Foerder remained until evening, pacing the anteroom, his hands behind him, his lips twitching in his involuntary smile. Now and then he took a turn in the long, dark, softly carpeted hall, to smoke a cigarette. At times some politician would come with a scared face and inquire about the colonel, and the doctor always demanded news of the battle, before he answered the questions. The reports brought by the politicians were not encouraging, and they hurried outside again. Their visits, as the afternoon waned, became fewer. Even Mosely and Garwood had been glad of the exciting excuse offered by the First District convention in Italia Hall down Clark Street to escape from the shadowed headquarters.
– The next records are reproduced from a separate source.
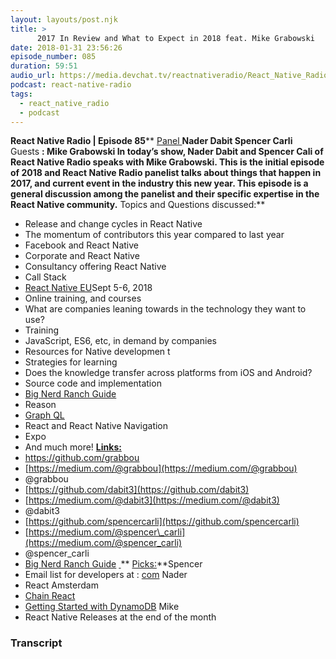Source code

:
 ```yaml
---
layout: layouts/post.njk
title: >
      2017 In Review and What to Expect in 2018 feat. Mike Grabowski
date: 2018-01-31 23:56:26
episode_number: 085
duration: 59:51
audio_url: https://media.devchat.tv/reactnativeradio/React_Native_Radio_Episode_85.mp3
podcast: react-native-radio
tags: 
  - react_native_radio
  - podcast
---
```


 **React Native Radio | Episode 85**** <u>Panel </u> **Nader Dabit Spencer Carli &nbsp;** Guests **: Mike Grabowski In today’s show, Nader Dabit and Spencer Cali of React Native Radio speaks with Mike Grabowski. This is the initial episode of 2018 and React Native Radio panelist talks about things that happen in 2017, and current event in the industry this new year. This episode is a general discussion among the panelist and their specific expertise in the React Native community.** Topics and Questions discussed:** 
- Release and change cycles in React Native
- The momentum of contributors this year compared to last year
- Facebook and React Native
- Corporate and React Native
- Consultancy offering React Native
- Call Stack
- [React Native EU](https://react-native.eu)Sept 5-6, 2018
- Online training, and courses
- What are companies leaning towards in the technology they want to use?
- Training
- JavaScript, ES6, etc, in demand by companies
- Resources for Native developmen t
- Strategies for learning
- Does the knowledge transfer across platforms from iOS and Android?
- Source code and implementation
- [Big Nerd Ranch Guide](https://www.bignerdranch.com/books/)
- Reason
- [Graph QL](http://graphql.org)
- React and React Native Navigation
- Expo
- And much more!
**<u>Links: </u>**
- <u>https://github.com/grabbou</u>
- [https://medium.com/@grabbou](https://medium.com/@grabbou)
- @grabbou
- [https://github.com/dabit3](https://github.com/dabit3)
- [https://medium.com/@dabit3](https://medium.com/@dabit3)
- @dabit3
- [https://github.com/spencercarli](https://github.com/spencercarli)
- [https://medium.com/@spencer\_carli](https://medium.com/@spencer_carli)
- @spencer\_carli
- [Big Nerd Ranch Guide](https://www.bignerdranch.com/books/)
**<u> </u>**** <u>Picks:</u>**Spencer
- Email list for developers at : [com](http://workreactnative.com)
Nader
- React Amsterdam
- [Chain React](https://infinite.red/ChainReactConf)
- [Getting Started with DynamoDB](https://www.pluralsight.com/courses/aws-dynamodb-getting-started)
Mike
- React Native Releases at the end of the month


### Transcript


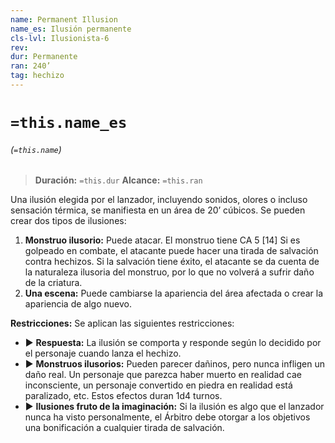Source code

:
 ```yaml
---
name: Permanent Illusion
name_es: Ilusión permanente
cls-lvl: Ilusionista-6
rev: 
dur: Permanente
ran: 240’
tag: hechizo
---
```

# `=this.name_es`
###### (`=this.name`)

>**Duración:** `=this.dur`
>**Alcance:** `=this.ran`

Una ilusión elegida por el lanzador, incluyendo sonidos, olores o incluso sensación térmica, se manifiesta en un área de 20’ cúbicos. Se pueden crear dos tipos de ilusiones:
1.  **Monstruo ilusorio:** Puede atacar. El monstruo tiene CA 5 [14] Si es golpeado en combate, el atacante puede hacer una tirada de salvación contra hechizos. Si la salvación tiene éxito, el atacante se da cuenta de la naturaleza ilusoria del monstruo, por lo que no volverá a sufrir daño de la criatura.
2.  **Una escena:** Puede cambiarse la apariencia del área afectada o crear la apariencia de algo nuevo.

**Restricciones:** Se aplican las siguientes restricciones: 
- ▶ **Respuesta:** La ilusión se comporta y responde según lo decidido por el personaje cuando lanza el hechizo. 
- ▶ **Monstruos ilusorios:** Pueden parecer dañinos, pero nunca infligen un daño real. Un personaje que parezca haber muerto en realidad cae inconsciente, un personaje convertido en piedra en realidad está paralizado, etc. Estos efectos duran 1d4 turnos. 
- ▶ **Ilusiones fruto de la imaginación:** Si la ilusión es algo que el lanzador nunca ha visto personalmente, el Árbitro debe otorgar a los objetivos una bonificación a cualquier tirada de salvación.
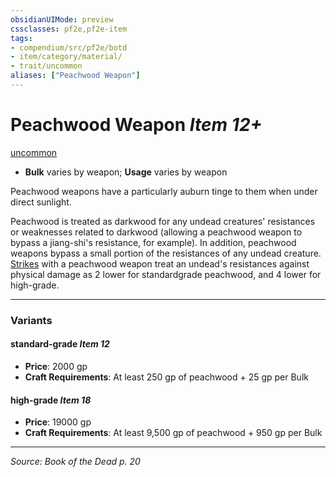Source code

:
 ```yaml
---
obsidianUIMode: preview
cssclasses: pf2e,pf2e-item
tags:
- compendium/src/pf2e/botd
- item/category/material/
- trait/uncommon
aliases: ["Peachwood Weapon"]
---
```

# Peachwood Weapon *Item 12+*  
[uncommon](rules/traits/uncommon.md "Uncommon Rarity Trait")  

- **Bulk** varies by weapon; **Usage** varies by weapon

Peachwood weapons have a particularly auburn tinge to them when under direct sunlight.

Peachwood is treated as darkwood for any undead creatures' resistances or weaknesses related to darkwood (allowing a peachwood weapon to bypass a jiang-shi's resistance, for example). In addition, peachwood weapons bypass a small portion of the resistances of any undead creature. [Strikes](rules/actions/strike.md) with a peachwood weapon treat an undead's resistances against physical damage as 2 lower for standardgrade peachwood, and 4 lower for high-grade.

---

### Variants

#### standard-grade *Item 12*

- **Price**: 2000 gp
- **Craft Requirements**: At least 250 gp of peachwood + 25 gp per Bulk

#### high-grade *Item 18*

- **Price**: 19000 gp
- **Craft Requirements**: At least 9,500 gp of peachwood + 950 gp per Bulk

---
*Source: Book of the Dead p. 20*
At six o’clock no one had been there for an hour, save some sympathetic bell-boys and porters from down-stairs, and Carroll, of course—he came every half-hour from the convention, disheveled, bathed in perspiration, his eyes burning with excitement and suspense. Foerder would not allow him to see the colonel, who lay behind the white door, his eyes half closed, too weak any longer to whisper.